Return every line of the data below that includes the string "예상되는".

Saved entries:
□ □ □ □

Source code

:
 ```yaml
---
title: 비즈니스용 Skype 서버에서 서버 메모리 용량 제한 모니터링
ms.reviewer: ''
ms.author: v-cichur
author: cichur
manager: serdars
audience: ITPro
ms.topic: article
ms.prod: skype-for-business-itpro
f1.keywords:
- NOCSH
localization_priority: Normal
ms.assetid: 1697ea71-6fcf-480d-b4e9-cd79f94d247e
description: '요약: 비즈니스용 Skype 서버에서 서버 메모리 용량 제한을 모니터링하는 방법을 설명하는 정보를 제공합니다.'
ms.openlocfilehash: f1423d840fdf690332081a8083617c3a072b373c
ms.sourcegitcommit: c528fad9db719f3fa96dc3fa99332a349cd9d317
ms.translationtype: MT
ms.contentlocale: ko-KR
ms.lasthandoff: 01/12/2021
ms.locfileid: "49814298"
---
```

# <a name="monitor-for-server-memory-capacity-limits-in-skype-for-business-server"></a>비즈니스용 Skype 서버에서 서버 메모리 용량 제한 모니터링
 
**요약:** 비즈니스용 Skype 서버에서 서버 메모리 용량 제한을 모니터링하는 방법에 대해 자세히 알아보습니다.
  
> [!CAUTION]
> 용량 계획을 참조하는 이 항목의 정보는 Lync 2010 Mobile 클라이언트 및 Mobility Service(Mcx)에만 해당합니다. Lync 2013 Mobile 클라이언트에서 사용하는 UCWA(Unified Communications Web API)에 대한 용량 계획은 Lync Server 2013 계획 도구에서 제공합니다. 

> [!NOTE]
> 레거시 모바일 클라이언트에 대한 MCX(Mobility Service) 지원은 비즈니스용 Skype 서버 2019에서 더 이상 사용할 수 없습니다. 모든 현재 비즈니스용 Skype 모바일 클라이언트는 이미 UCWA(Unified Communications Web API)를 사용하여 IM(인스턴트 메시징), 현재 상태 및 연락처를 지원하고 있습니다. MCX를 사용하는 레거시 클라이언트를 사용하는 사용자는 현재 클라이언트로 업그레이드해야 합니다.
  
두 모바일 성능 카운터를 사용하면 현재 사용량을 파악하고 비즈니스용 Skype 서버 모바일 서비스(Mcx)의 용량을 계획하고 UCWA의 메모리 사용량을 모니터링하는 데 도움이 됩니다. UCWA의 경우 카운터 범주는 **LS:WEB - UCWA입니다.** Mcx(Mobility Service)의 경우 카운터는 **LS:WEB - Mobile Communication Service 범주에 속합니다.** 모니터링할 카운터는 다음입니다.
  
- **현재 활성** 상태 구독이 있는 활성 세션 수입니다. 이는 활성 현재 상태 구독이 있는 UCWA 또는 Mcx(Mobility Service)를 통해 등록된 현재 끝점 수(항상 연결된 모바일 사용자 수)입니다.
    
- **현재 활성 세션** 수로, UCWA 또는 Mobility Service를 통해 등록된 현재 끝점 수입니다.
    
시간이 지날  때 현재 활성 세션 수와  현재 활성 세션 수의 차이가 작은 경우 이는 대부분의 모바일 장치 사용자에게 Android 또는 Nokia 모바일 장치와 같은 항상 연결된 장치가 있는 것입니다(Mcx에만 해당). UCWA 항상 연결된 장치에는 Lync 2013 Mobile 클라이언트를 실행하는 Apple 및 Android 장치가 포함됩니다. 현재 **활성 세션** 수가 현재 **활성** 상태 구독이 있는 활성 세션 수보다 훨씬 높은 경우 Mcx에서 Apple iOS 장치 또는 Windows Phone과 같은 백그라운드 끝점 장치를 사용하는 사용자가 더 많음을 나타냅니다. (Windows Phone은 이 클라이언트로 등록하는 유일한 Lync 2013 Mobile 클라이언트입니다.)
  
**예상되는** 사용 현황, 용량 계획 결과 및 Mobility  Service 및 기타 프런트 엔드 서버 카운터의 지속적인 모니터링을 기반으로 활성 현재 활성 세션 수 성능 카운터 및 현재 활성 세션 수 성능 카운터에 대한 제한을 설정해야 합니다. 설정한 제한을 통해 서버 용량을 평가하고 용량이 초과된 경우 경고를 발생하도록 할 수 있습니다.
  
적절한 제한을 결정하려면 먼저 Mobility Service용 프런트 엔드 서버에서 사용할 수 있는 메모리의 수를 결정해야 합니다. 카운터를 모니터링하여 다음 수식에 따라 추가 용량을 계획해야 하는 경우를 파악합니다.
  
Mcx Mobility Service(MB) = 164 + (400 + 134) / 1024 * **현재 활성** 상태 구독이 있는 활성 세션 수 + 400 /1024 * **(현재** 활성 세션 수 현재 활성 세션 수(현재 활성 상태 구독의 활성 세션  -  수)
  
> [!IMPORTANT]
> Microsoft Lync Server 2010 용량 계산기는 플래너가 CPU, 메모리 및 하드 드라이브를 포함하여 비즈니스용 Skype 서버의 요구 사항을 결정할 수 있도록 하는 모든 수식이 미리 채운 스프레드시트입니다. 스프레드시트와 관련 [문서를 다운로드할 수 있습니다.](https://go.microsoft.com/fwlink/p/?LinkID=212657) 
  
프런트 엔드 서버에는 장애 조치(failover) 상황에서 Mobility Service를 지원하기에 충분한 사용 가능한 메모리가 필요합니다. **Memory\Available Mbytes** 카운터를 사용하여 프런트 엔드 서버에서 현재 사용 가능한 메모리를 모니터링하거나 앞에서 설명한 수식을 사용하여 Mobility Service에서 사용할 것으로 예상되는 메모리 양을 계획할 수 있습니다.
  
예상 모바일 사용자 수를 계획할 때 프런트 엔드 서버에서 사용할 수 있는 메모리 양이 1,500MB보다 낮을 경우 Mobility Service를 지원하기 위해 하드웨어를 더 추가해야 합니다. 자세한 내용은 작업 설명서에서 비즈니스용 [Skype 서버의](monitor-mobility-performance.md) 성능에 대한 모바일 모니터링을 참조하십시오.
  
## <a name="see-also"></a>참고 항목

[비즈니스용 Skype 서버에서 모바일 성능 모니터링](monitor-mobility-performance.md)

□ □ □ □

> Completed exercise
**예상되는** 사용 현황, 용량 계획 결과 및 Mobility  Service 및 기타 프런트 엔드 서버 카운터의 지속적인 모니터링을 기반으로 활성 현재 활성 세션 수 성능 카운터 및 현재 활성 세션 수 성능 카운터에 대한 제한을 설정해야 합니다. 설정한 제한을 통해 서버 용량을 평가하고 용량이 초과된 경우 경고를 발생하도록 할 수 있습니다.
프런트 엔드 서버에는 장애 조치(failover) 상황에서 Mobility Service를 지원하기에 충분한 사용 가능한 메모리가 필요합니다. **Memory\Available Mbytes** 카운터를 사용하여 프런트 엔드 서버에서 현재 사용 가능한 메모리를 모니터링하거나 앞에서 설명한 수식을 사용하여 Mobility Service에서 사용할 것으로 예상되는 메모리 양을 계획할 수 있습니다.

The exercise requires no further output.